◆ STUDY MATERIAL ◆

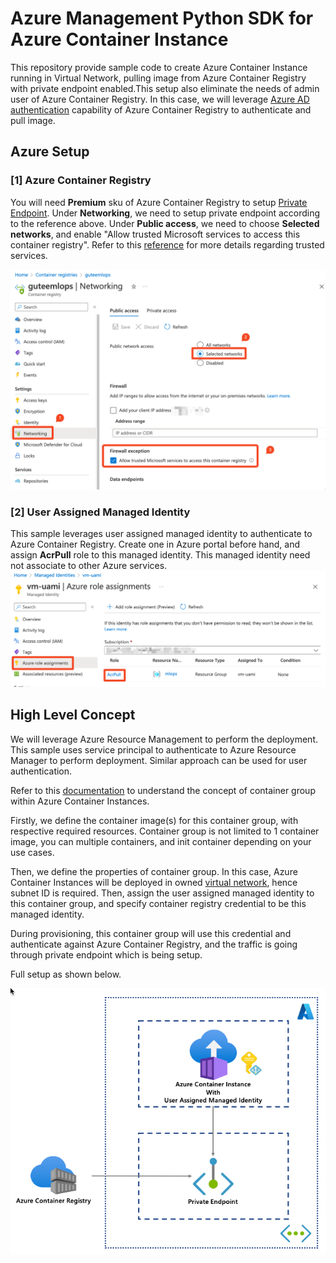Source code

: # Azure Management Python SDK for Azure Container Instance
This repository provide sample code to create Azure Container Instance running in Virtual Network, pulling image from Azure Container Registry with private endpoint enabled.This setup also eliminate the needs of admin user of Azure Container Registry. In this case, we will leverage [Azure AD authentication](https://learn.microsoft.com/en-us/azure/container-registry/container-registry-authentication?tabs=azure-cli) capability of Azure Container Registry to authenticate and pull image.

## Azure Setup
### [1] Azure Container Registry
You will need **Premium** sku of Azure Container Registry to setup [Private Endpoint](https://learn.microsoft.com/en-us/azure/container-registry/container-registry-private-link). Under __Networking__, we need to setup private endpoint according to the reference above. Under **Public access**, we need to choose __Selected networks__, and enable "Allow trusted Microsoft services to access this container registry". Refer to this [reference](https://learn.microsoft.com/en-gb/azure/container-registry/allow-access-trusted-services) for more details regarding trusted services.

![](asset/acr.png)

### [2] User Assigned Managed Identity
This sample leverages user assigned managed identity to authenticate to Azure Container Registry. Create one in Azure portal before hand, and assign **AcrPull** role to this managed identity. This managed identity need not associate to other Azure services.
![](asset/uami.png)

## High Level Concept
We will leverage Azure Resource Management to perform the deployment. This sample uses service principal to authenticate to Azure Resource Manager to perform deployment. Similar approach can be used for user authentication.

Refer to this [documentation](https://learn.microsoft.com/en-us/azure/container-instances/container-instances-container-groups) to understand the concept of container group within Azure Container Instances.

Firstly, we define the container image(s) for this container group, with respective required resources. Container group is not limited to 1 container image, you can multiple containers, and init container depending on your use cases.

Then, we define the properties of container group. In this case, Azure Container Instances will be deployed in owned [virtual network](https://learn.microsoft.com/en-us/azure/container-instances/container-instances-virtual-network-concepts), hence subnet ID is required. Then, assign the user assigned managed identity to this container group, and specify container registry credential to be this managed identity.

During provisioning, this container group will use this credential and authenticate against Azure Container Registry, and the traffic is going through private endpoint which is being setup.

Full setup as shown below.

![](asset/architecture.png)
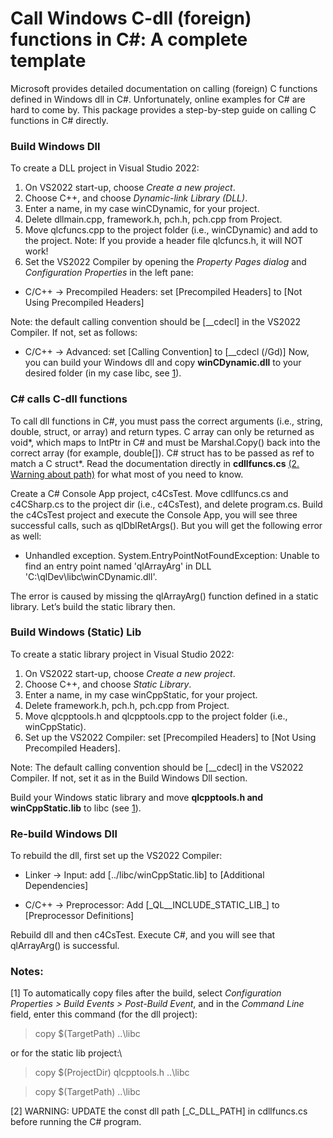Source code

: # Call Windows C-dll (foreign) functions in C#: A complete template
Microsoft provides detailed documentation on calling (foreign) C functions defined in Windows dll in C#. Unfortunately, online examples for C# are hard to come by. This package provides a step-by-step guide on calling C functions in C# directly.

### Build Windows Dll
To create a DLL project in Visual Studio 2022:
1.	On VS2022 start-up, choose *Create a new project*.
2.	Choose C++, and choose *Dynamic-link Library (DLL)*.
3.	Enter a name, in my case winCDynamic, for your project.
4.	Delete dllmain.cpp, framework.h, pch.h, pch.cpp from Project.
5.	Move qlcfuncs.cpp to the project folder (i.e., winCDynamic) and add to the project. Note: If you provide a header file qlcfuncs.h, it will NOT work!
6.	Set the VS2022 Compiler by opening the *Property Pages dialog* and *Configuration Properties* in the left pane:
- C/C++ -> Precompiled Headers: 
set [Precompiled Headers] to [Not Using Precompiled Headers]

Note: the default calling convention should be [__cdecl] in the VS2022 Compiler. If not, set as follows:
- C/C++ -> Advanced: 
		set [Calling Convention] to [__cdecl (/Gd)]
Now, you can build your Windows dll and copy **winCDynamic.dll** to your desired folder (in my case libc, see [1](#notes)).

### C# calls C-dll functions
To call dll functions in C#, you must pass the correct arguments (i.e., string, double, struct, or array) and return types. C array can only be returned as void*, which maps to IntPtr in C# and must be Marshal.Copy() back into the correct array (for example, double[]). C# struct has to be passed as ref to match a C struct*. Read the documentation directly in **cdllfuncs.cs** [(2. Warning about path)](#notes) for what most of you need to know.

Create a C# Console App project, c4CsTest. Move cdllfuncs.cs and c4CSharp.cs to the project dir (i.e., c4CsTest), and delete program.cs. Build the c4CsTest project and execute the Console App, you will see three successful calls, such as qlDblRetArgs(). But you will get the following error as well:

- Unhandled exception. System.EntryPointNotFoundException: Unable to find an entry point named 'qlArrayArg' in DLL 'C:\qlDev\libc\winCDynamic.dll'.

The error is caused by missing the qlArrayArg() function defined in a static library. Let’s build the static library then.

### Build Windows (Static) Lib
To create a static library project in Visual Studio 2022:
1.	On VS2022 start-up, choose *Create a new project*.
2.	Choose C++, and choose *Static Library*.
3.	Enter a name, in my case winCppStatic, for your project.
4.	Delete framework.h, pch.h, pch.cpp from Project.
5.	Move qlcpptools.h and qlcpptools.cpp to the project folder (i.e., winCppStatic).
6.	Set up the VS2022 Compiler:	set [Precompiled Headers] to [Not Using Precompiled Headers].
   
Note: The default calling convention should be [__cdecl] in the VS2022 Compiler. If not, set it as in the Build Windows Dll section.

Build your Windows static library and move **qlcpptools.h and winCppStatic.lib** to libc (see [1](#notes)).

### Re-build Windows Dll
To rebuild the dll, first set up the VS2022 Compiler:
- Linker -> Input: 
add [../libc/winCppStatic.lib] to [Additional Dependencies]

- C/C++ -> Preprocessor: 
Add [\_QL__INCLUDE_STATIC_LIB_] to [Preprocessor Definitions]

Rebuild dll and then c4CsTest. Execute C#, and you will see that qlArrayArg() is successful.

### Notes:
[1] To automatically copy files after the build, select *Configuration Properties > Build Events > Post-Build Event*, and in the *Command Line* field, enter this command (for the dll project):
> copy $(TargetPath)  ..\\libc

or for the static lib project:\
> copy $(ProjectDir) qlcpptools.h ..\\libc

> copy $(TargetPath) ..\\libc

[2] WARNING: UPDATE the const dll path  [_C_DLL_PATH] in cdllfuncs.cs before running the C# program.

◆ WHAT TO PRODUCE ◆
Determine how many lines in the listing above hold the word "Preprocessor", answering with the number only.

◆ RESPONSE TO THIS EXERCISE ◆
2